When an athlete is accused of sexual assault, the process of due justice can often be complicated by the overwhelming influence of college sports. 

When an athlete is accused of sexual assault, the process of due justice can often be complicated by the overwhelming influence of college sports. 

Brenda Tracy was told she didn’t have a case.

Tracy told police she was gang raped and robbed by four football players in 1998 — two who played at Oregon State. Authorities investigated the case, but she was discouraged from pressing charges.

“The D.A. told me I didn’t have a good case,” Tracy said. “It would be very difficult to win. I was receiving death threats, I was suicidal, and so I decided not to move forward.”

Nobody told her about the evidence — a rape kit, condoms, a flashlight she was allegedly assaulted with, carpet fibers, alcohol, marijuana and other items found in the apartment.

And she didn’t know about the four taped confessions.

“They had a good case,” Tracy said. “They didn’t even need me for the case.”

Because Tracy was not a student, she was not eligible for the protections of Title IX or other laws.

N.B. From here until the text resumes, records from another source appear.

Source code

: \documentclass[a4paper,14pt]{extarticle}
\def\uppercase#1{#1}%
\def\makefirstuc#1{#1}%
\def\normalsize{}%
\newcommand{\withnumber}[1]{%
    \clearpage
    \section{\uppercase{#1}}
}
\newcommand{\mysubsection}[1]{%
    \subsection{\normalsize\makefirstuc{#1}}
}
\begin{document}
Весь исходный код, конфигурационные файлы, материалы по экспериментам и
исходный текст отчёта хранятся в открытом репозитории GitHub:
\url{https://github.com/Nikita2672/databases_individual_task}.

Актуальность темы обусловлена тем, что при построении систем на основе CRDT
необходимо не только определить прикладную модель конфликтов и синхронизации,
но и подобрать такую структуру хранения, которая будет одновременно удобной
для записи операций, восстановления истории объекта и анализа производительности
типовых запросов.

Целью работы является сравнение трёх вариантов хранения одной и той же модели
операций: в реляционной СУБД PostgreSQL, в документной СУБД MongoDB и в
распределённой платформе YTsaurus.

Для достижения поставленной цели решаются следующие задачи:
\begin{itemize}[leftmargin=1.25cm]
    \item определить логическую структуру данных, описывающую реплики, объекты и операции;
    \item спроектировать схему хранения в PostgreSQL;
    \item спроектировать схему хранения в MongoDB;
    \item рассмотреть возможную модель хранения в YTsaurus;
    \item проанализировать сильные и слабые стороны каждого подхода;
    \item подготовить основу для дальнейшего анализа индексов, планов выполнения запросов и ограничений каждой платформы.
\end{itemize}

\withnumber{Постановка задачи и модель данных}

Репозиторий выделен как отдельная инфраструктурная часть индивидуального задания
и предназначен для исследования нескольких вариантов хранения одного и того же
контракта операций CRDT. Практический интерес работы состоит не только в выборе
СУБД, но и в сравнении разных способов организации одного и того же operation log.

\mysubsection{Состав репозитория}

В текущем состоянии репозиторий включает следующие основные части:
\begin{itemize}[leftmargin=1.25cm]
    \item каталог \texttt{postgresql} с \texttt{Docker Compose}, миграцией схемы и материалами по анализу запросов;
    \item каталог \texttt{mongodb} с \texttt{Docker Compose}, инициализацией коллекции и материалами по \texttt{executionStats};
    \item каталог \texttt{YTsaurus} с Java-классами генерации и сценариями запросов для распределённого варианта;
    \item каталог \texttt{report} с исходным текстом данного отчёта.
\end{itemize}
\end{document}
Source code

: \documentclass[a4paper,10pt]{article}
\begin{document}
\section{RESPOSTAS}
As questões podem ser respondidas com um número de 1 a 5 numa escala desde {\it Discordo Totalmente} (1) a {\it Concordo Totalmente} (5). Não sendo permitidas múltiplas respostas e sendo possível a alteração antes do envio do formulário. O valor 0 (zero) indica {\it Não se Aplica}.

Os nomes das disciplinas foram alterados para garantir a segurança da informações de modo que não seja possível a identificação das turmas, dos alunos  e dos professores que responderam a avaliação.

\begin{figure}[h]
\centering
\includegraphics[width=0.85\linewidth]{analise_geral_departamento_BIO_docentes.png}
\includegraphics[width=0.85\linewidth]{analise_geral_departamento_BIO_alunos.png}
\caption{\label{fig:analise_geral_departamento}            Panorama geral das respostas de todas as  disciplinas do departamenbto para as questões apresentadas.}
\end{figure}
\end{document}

She feels this made it easier for the university to bury her case.

“I’d always regretted not moving forward with prosecuting them,” Tracy said. “And I always felt like, I’m stupid, I’m weak, I couldn’t do it, I couldn’t hold it together ...”

“And then to find out 16 years later that all of these people just conspired against me was really heartbreaking. I mean, it’s a huge betrayal.”

Jessica Luther, a journalist who broke the news of sexual assault within the Baylor football team and wrote “Unsportsmanlike Conduct: College Football and the Politics of Rape,” said the system is designed to protect athletes. Universities don’t want players taken off the team — especially if the athlete is talented.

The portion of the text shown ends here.